Segment Open

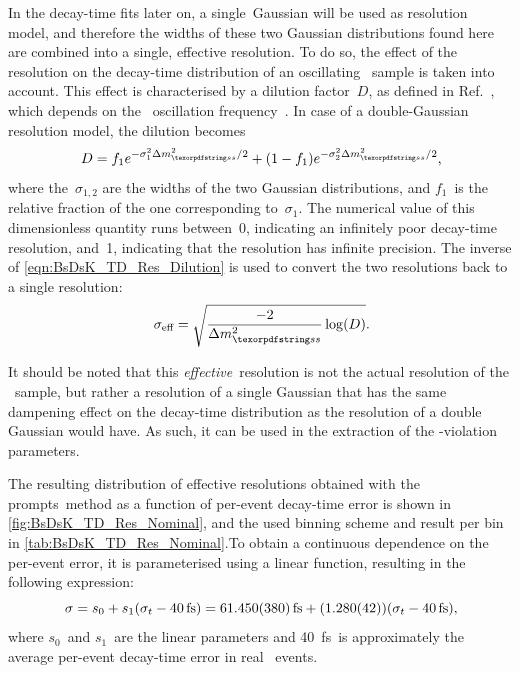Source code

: In the decay-time fits later on, a single~Gaussian will be used as resolution model, and therefore the widths of these two Gaussian distributions found here are combined into a single, effective resolution.
To do so, the effect of the resolution on the decay-time distribution of an oscillating \Bs~sample is taken into account.
This effect is characterised by a dilution factor~\(D\), as defined in Ref.~\cite{Moser:1996xf}, which depends on the \Bs~oscillation frequency~\dms.
In case of a double-Gaussian resolution model, the dilution becomes
%
\begin{equation} \label{eqn:BsDsK_TD_Res_Dilution}
    D = f_{1} e^{-\sigma_1^{2} \dmssq / 2} + (1 - f_{1}) e^{-\sigma_{2}^{2} \dmssq / 2} \rlap{,}
\end{equation}
%
where the~\(\sigma_{1,2}\) are the widths of the two Gaussian distributions, and \(f_{1}\)~is the relative fraction of the one corresponding to~\(\sigma_{1}\).
The numerical value of this dimensionless quantity runs between~\num{0}, indicating an infinitely poor decay-time resolution, and~\num{1}, indicating that the resolution has infinite precision.
The inverse of \cref{eqn:BsDsK_TD_Res_Dilution} is used to convert the two resolutions back to a single resolution:
%
\begin{equation} \label{eqn:BsDsK_TD_Res_EffectiveSigma}
    \seff = \sqrt{\dfrac{-2}{\dmssq} \log(D)} \rlap{.}
\end{equation}

It should be noted that this \emph{effective}~resolution is not the actual resolution of the \Bs~sample, but rather a resolution of a single Gaussian that has the same dampening effect on the decay-time distribution as the resolution of a double Gaussian would have.
As such, it can be used in the extraction of the \CP-violation parameters.

The resulting distribution of effective resolutions obtained with the prompts~\Dspm method as a function of per-event decay-time error is shown in \cref{fig:BsDsK_TD_Res_Nominal}, and the used binning scheme and result per bin in \cref{tab:BsDsK_TD_Res_Nominal}.To obtain a continuous dependence on the per-event error, it is parameterised using a linear function, resulting in the following expression:
%
\begin{equation} \label{eqn:BsDsK_TD_Res_Nominal}
    \sigma = s_{0} + s_{1} (\dt - \SI{40}{\fs}) = \SI{61.450 +- 0.380}{\fs} + (\num{1.280 +- 0.042}) (\dt - \SI{40}{\fs}) \rlap{,}
\end{equation}
%
where \(s_{0}\)~and \(s_{1}\)~are the linear parameters and \SI{40}{\fs}~is approximately the average per-event decay-time error in real \BsDsK~events.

Segment Closed

- Work instructions
Filter the listing down to the lines holding the word "widths", and return those.

- Exercise result
: In the decay-time fits later on, a single~Gaussian will be used as resolution model, and therefore the widths of these two Gaussian distributions found here are combined into a single, effective resolution.
where the~\(\sigma_{1,2}\) are the widths of the two Gaussian distributions, and \(f_{1}\)~is the relative fraction of the one corresponding to~\(\sigma_{1}\).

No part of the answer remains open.